The first thing Vanderkam recommends is tracking your time, which makes sense. If you don't know how you spend your time, how will you know how to spend it better?
Coincidentally (or perhaps not coincidentally, since figuring out how to best use my time before I go back to work has been on my mind), I had been kind of half-assedly trying to track my time over the last couple of weeks by writing down my daily activities in a ratty old notebook. The trouble was, I'd get going on a project, rush out of the house to pick up the kids, hurry home to make dinner, and lose all track of where those hours went. With a spreadsheet, I feel obligated to fill in all those gaping boxes. This is how day one looked:
12:00 a.m. - 7:00 a.m.: Sleep
7:30 Exercise (yoga, walk)
8:00 - 8:45: Cook/ Eat (breakfast) /Read (news)
8:45 - 10:00: Writing
10:00: Clean/Organize (tidy kitchen)/ Shower/ Dress
10:30 - 11:30: Blog
11:30 - 12:00: Email
12:00 - 1:00: Cook/Eat (lunch)/Read (Orion)

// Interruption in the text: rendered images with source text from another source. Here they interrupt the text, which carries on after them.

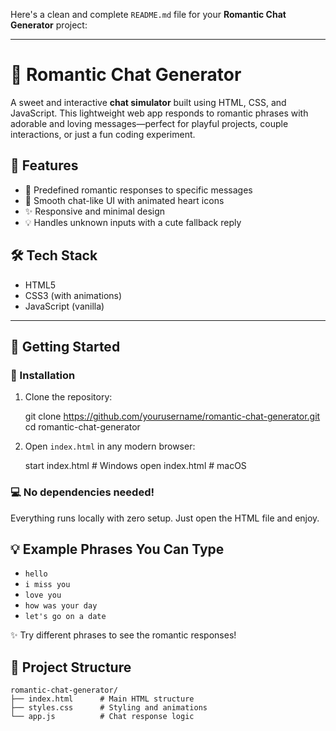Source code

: Here's a clean and complete `README.md` file for your **Romantic Chat Generator** project:

---

# 💬 Romantic Chat Generator

A sweet and interactive **chat simulator** built using HTML, CSS, and JavaScript. This lightweight web app responds to romantic phrases with adorable and loving messages—perfect for playful projects, couple interactions, or just a fun coding experiment.

## 🌟 Features

* 💖 Predefined romantic responses to specific messages
* 💬 Smooth chat-like UI with animated heart icons
* ✨ Responsive and minimal design
* 💡 Handles unknown inputs with a cute fallback reply


## 🛠️ Tech Stack

* HTML5
* CSS3 (with animations)
* JavaScript (vanilla)

---

## 🚀 Getting Started

### 📂 Installation

1. Clone the repository:


   git clone https://github.com/yourusername/romantic-chat-generator.git
   cd romantic-chat-generator
  

2. Open `index.html` in any modern browser:

   start index.html    # Windows
   open index.html     # macOS
   

### 💻 No dependencies needed!

Everything runs locally with zero setup. Just open the HTML file and enjoy.


## 💡 Example Phrases You Can Type

* `hello`
* `i miss you`
* `love you`
* `how was your day`
* `let's go on a date`

✨ Try different phrases to see the romantic responses!



## 📁 Project Structure

```
romantic-chat-generator/
├── index.html      # Main HTML structure
├── styles.css      # Styling and animations
└── app.js          # Chat response logic
```



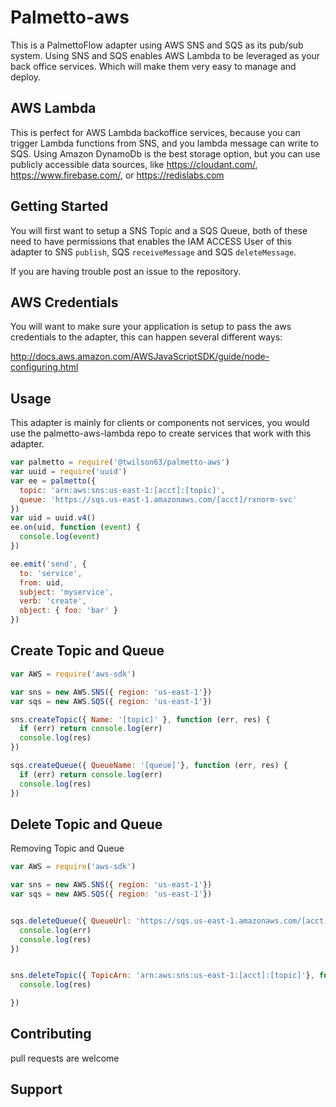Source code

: # Palmetto-aws

This is a PalmettoFlow adapter using AWS SNS and SQS as its pub/sub system. Using
SNS and SQS enables AWS Lambda to be leveraged as your back office services. Which
will make them very easy to manage and deploy.

## AWS Lambda

This is perfect for AWS Lambda backoffice services, because you can trigger Lambda
functions from SNS, and you lambda message can write to SQS. Using Amazon DynamoDb
is the best storage option, but you can use publicly accessible data sources, like
https://cloudant.com/, https://www.firebase.com/, or https://redislabs.com

## Getting Started

You will first want to setup a SNS Topic and a SQS Queue, both of these need to
have permissions that enables the IAM ACCESS User of this adapter to SNS `publish`,
SQS `receiveMessage` and SQS `deleteMessage`.

If you are having trouble post an issue to the repository.

## AWS Credentials

You will want to make sure your application is setup to pass the aws credentials
to the adapter, this can happen several different ways:

http://docs.aws.amazon.com/AWSJavaScriptSDK/guide/node-configuring.html

## Usage

This adapter is mainly for clients or components not services, you would use the
palmetto-aws-lambda repo to create services that work with this adapter.

``` js
var palmetto = require('@twilson63/palmetto-aws')
var uuid = require('uuid')
var ee = palmetto({
  topic: 'arn:aws:sns:us-east-1:[acct]:[topic]',
  queue: 'https://sqs.us-east-1.amazonaws.com/[acct]/rxnorm-svc'
})
var uid = uuid.v4()
ee.on(uid, function (event) {
  console.log(event)
})

ee.emit('send', {
  to: 'service',
  from: uid,
  subject: 'myservice',
  verb: 'create',
  object: { foo: 'bar' }
})
```

## Create Topic and Queue

``` js
var AWS = require('aws-sdk')

var sns = new AWS.SNS({ region: 'us-east-1'})
var sqs = new AWS.SQS({ region: 'us-east-1'})

sns.createTopic({ Name: '[topic]' }, function (err, res) {
  if (err) return console.log(err)
  console.log(res)
})

sqs.createQueue({ QueueName: '[queue]'}, function (err, res) {
  if (err) return console.log(err)
  console.log(res)
})
```

## Delete Topic and Queue

Removing Topic and Queue

``` js
var AWS = require('aws-sdk')

var sns = new AWS.SNS({ region: 'us-east-1'})
var sqs = new AWS.SQS({ region: 'us-east-1'})


sqs.deleteQueue({ QueueUrl: 'https://sqs.us-east-1.amazonaws.com/[acct]/[queue]'}, function (err, res) {
  console.log(err)
  console.log(res)
})


sns.deleteTopic({ TopicArn: 'arn:aws:sns:us-east-1:[acct]:[topic]'}, function (err, res) {
  console.log(res)

})
```

## Contributing

pull requests are welcome

## Support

1:00 - 3:00: Volunteer (Literary Mama; finalize Nov. essay)
3:00 - 3:30: Exercise (balance board)
3:30 - 4:30: Clean/Organize (tidy kitchen; organize desk drawer)
4:30 - 4:45: Volunteer (MMNP; prep for conf. call)
4:45 - 6:00: Cook / Eat (dinner)
6:00 - 7:15: Volunteer (MMNP; conf call)
7:15 - 7:45: Clean/Organize (sort & fold laundry)
7:45 - 8:00: Art (watercolor)/ Social Media (Instagram)
8:00 - 9:00: Entertainment (TV)/ Craft (knitting)
9:00 - 10:00: Read (fiction)
10:00 -12:00 Sleep
Yesterday was a little unusual in that it rained all day, so I didn't go outside except for that one short walk in the morning. E and Z also didn't have cross-country practice, so I didn't have to pick them up. That freed up an hour, which I might otherwise have spent reading or knitting (or going outside, if it weren't raining), but which I put to use cleaning up the kitchen and my desk drawer, in part because I'd yanked the drawer out in frustration and put it in the middle of the floor earlier in the day, and in part because C was home early, and it's difficult to sit and relax when other people are around, potentially judging you. I also listened to writing podcasts while I exercised and cleaned, which I could count as professional development. Also, because I knit while I was watching TV, there's an extra hour in there. I realize there's a bit of the observer effect going on here—that is the act of observing my behavior is affecting that behavior, but since this is a project in figuring out how to better spend my time, not a research study, that's all to the good.
If I think about my realistic ideal day (another Vanderkam concept), I see that a lot of the elements I'd want it to contain are here: writing, reading, art-making, crafting. I'd like to take more time for going outside and spending time in nature (maybe I should have grabbed my umbrella and rain boots and walked in the rain) and for self-care, which I'm terrible at (I can't even think of anything good other than a bubble bath). I'd also wish for more positive, active family engagement, but that's tough with two teenagers who have a lot of homework and who want to spend their non-homework time doint their own thing. But the first step is awareness. I'll be back next Tuesday with the results of week one.
This is all pretty borning compared to the Daily Schedule I posted ten years ago on this blog, an amusing, and slightly terrifying, glimpse into life with small children. Looking at it now, I wonder how I survived one day let alone years of it. It makes any time management challenges I might face now (even when I get back to working 10 or more hours per day) seem downright quaint.